**** Data for processing
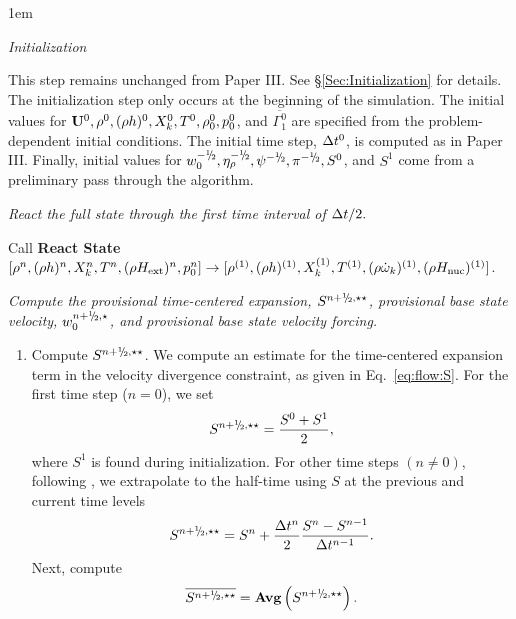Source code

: \begin{description}\itemsep 1em


\item[Step 0.] {\em Initialization}

This step remains unchanged from Paper III.  See \S \ref{Sec:Initialization}
for details.  The initialization step only occurs at the beginning of the simulation.  
The initial values for ${\bf U}^0, \rho^0, (\rho h)^0, X_k^0, T^0, 
\rho_0^0, p_0^0$, and $\overline{\Gamma_1^0}$ are specified from the problem-dependent 
initial conditions.  The initial time step, $\Delta t^0$, is computed as in 
Paper III.  Finally, initial
values for $w_0^{-\myhalf}, \etarho^{-\myhalf}, \psi^{-\myhalf}, 
\pi^{-\myhalf}, S^0$, and $S^1$ come from a preliminary pass through
the algorithm.  

\item[Step 1.] {\em React the full state through the first time interval of $\Delta t / 2.$}

Call {\bf React State}$[\rho^n, (\rho h)^n, X_k^n, T^n, (\rho{H_{\rm ext}})^n, p_0^n]
 \rightarrow [\rho^{(1)},(\rho h)^{(1)},X_k^{(1)},T^{(1)},(\rho \dot{\omega}_k)^{(1)},(\rho {H_{\rm nuc}})^{(1)}]$.


\item[Step 2.] {\em Compute the provisional time-centered expansion,
  $S^{\nph,\star\star}$, provisional base state velocity,
  $w_0^{\nph,\star}$, and provisional base state velocity forcing.}

\begin{enumerate}
\renewcommand{\theenumi}{{\bf \Alph{enumi}}}

\item Compute $S^{\nph,\star\star}$.  We compute an estimate for the
  time-centered expansion term in the velocity divergence constraint,
  as given in Eq.~\ref{eq:flow:S}.  For the first time step ($n=0$),
  we set
\begin{equation}
S^{n+\myhalf,\star\star} = \frac{S^0 + S^1}{2},
\end{equation}
  where $S^1$ is found during initialization.  For other time steps
  $(n \ne 0)$, following \cite{SNe}, we extrapolate
  to the half-time using $S$ at the previous and current
  time levels
\begin{equation}
S^{\nph,\star\star} = S^n + \frac{\dt^n}{2} \frac{S^n - S^{n-1}}{\dt^{n-1}}.
\end{equation}
  Next, compute
\begin{equation}
\overline{S^{\nph,\star\star}} = {\mathrm{\bf Avg}} \left(S^{\nph,\star\star}\right).
\end{equation}


\end{enumerate}
\end{description}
********
If a record contains a picture, drop the picture and repeat the rest exactly.

> [Solved problem]:
Source code

: \begin{description}\itemsep 1em


\item[Step 0.] {\em Initialization}

This step remains unchanged from Paper III.  See \S \ref{Sec:Initialization}
for details.  The initialization step only occurs at the beginning of the simulation.  
The initial values for ${\bf U}^0, \rho^0, (\rho h)^0, X_k^0, T^0, 
\rho_0^0, p_0^0$, and $\overline{\Gamma_1^0}$ are specified from the problem-dependent 
initial conditions.  The initial time step, $\Delta t^0$, is computed as in 
Paper III.  Finally, initial
values for $w_0^{-\myhalf}, \etarho^{-\myhalf}, \psi^{-\myhalf}, 
\pi^{-\myhalf}, S^0$, and $S^1$ come from a preliminary pass through
the algorithm.  

\item[Step 1.] {\em React the full state through the first time interval of $\Delta t / 2.$}

Call {\bf React State}$[\rho^n, (\rho h)^n, X_k^n, T^n, (\rho{H_{\rm ext}})^n, p_0^n]
 \rightarrow [\rho^{(1)},(\rho h)^{(1)},X_k^{(1)},T^{(1)},(\rho \dot{\omega}_k)^{(1)},(\rho {H_{\rm nuc}})^{(1)}]$.


\item[Step 2.] {\em Compute the provisional time-centered expansion,
  $S^{\nph,\star\star}$, provisional base state velocity,
  $w_0^{\nph,\star}$, and provisional base state velocity forcing.}

\begin{enumerate}
\renewcommand{\theenumi}{{\bf \Alph{enumi}}}

\item Compute $S^{\nph,\star\star}$.  We compute an estimate for the
  time-centered expansion term in the velocity divergence constraint,
  as given in Eq.~\ref{eq:flow:S}.  For the first time step ($n=0$),
  we set
\begin{equation}
S^{n+\myhalf,\star\star} = \frac{S^0 + S^1}{2},
\end{equation}
  where $S^1$ is found during initialization.  For other time steps
  $(n \ne 0)$, following \cite{SNe}, we extrapolate
  to the half-time using $S$ at the previous and current
  time levels
\begin{equation}
S^{\nph,\star\star} = S^n + \frac{\dt^n}{2} \frac{S^n - S^{n-1}}{\dt^{n-1}}.
\end{equation}
  Next, compute
\begin{equation}
\overline{S^{\nph,\star\star}} = {\mathrm{\bf Avg}} \left(S^{\nph,\star\star}\right).
\end{equation}


\end{enumerate}
\end{description}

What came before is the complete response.